* [Problem requirements]:
Scan the data below and give the number of lines that include the word "const", with no other words.

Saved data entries
▼

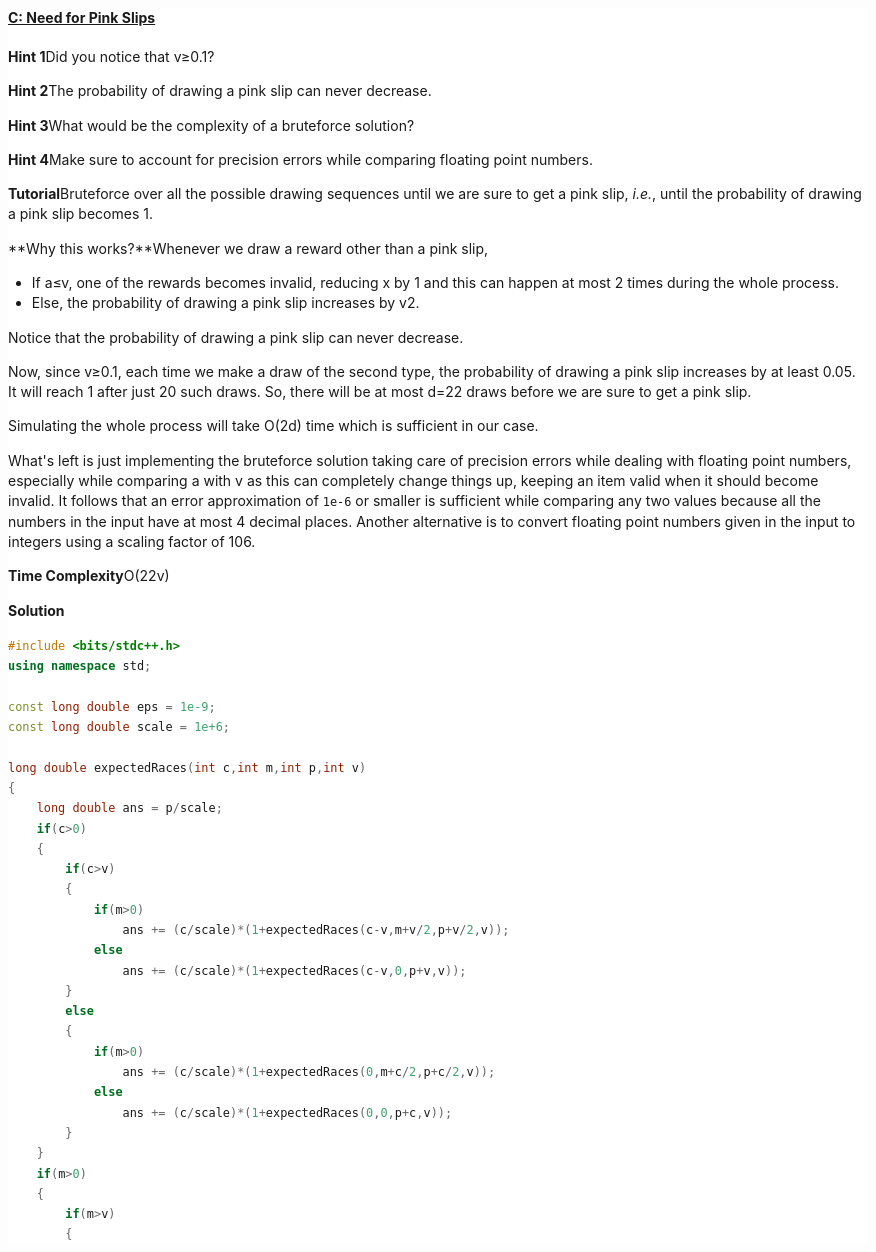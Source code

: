 #### [C: Need for Pink Slips](../problems/C._Need_for_Pink_Slips.md)

 **Hint 1**Did you notice that v≥0.1?

 **Hint 2**The probability of drawing a pink slip can never decrease.

 **Hint 3**What would be the complexity of a bruteforce solution?

 **Hint 4**Make sure to account for precision errors while comparing floating point numbers.

 **Tutorial**Bruteforce over all the possible drawing sequences until we are sure to get a pink slip, *i.e.*, until the probability of drawing a pink slip becomes 1.

 **Why this works?**Whenever we draw a reward other than a pink slip,

 * If a≤v, one of the rewards becomes invalid, reducing x by 1 and this can happen at most 2 times during the whole process.
* Else, the probability of drawing a pink slip increases by v2.

Notice that the probability of drawing a pink slip can never decrease.

Now, since v≥0.1, each time we make a draw of the second type, the probability of drawing a pink slip increases by at least 0.05. It will reach 1 after just 20 such draws. So, there will be at most d=22 draws before we are sure to get a pink slip.

Simulating the whole process will take O(2d) time which is sufficient in our case.

What's left is just implementing the bruteforce solution taking care of precision errors while dealing with floating point numbers, especially while comparing a with v as this can completely change things up, keeping an item valid when it should become invalid. It follows that an error approximation of `1e-6` or smaller is sufficient while comparing any two values because all the numbers in the input have at most 4 decimal places. Another alternative is to convert floating point numbers given in the input to integers using a scaling factor of 106.

 **Time Complexity**O(22v)

 **Solution**
```cpp
#include <bits/stdc++.h>
using namespace std;

const long double eps = 1e-9;
const long double scale = 1e+6;

long double expectedRaces(int c,int m,int p,int v)
{
    long double ans = p/scale;
    if(c>0)
    {
        if(c>v)
        {
            if(m>0)
                ans += (c/scale)*(1+expectedRaces(c-v,m+v/2,p+v/2,v));
            else
                ans += (c/scale)*(1+expectedRaces(c-v,0,p+v,v));
        }
        else
        {
            if(m>0)
                ans += (c/scale)*(1+expectedRaces(0,m+c/2,p+c/2,v));
            else
                ans += (c/scale)*(1+expectedRaces(0,0,p+c,v));
        }
    }
    if(m>0)
    {
        if(m>v)
        {
```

▲

* [Task result]:
2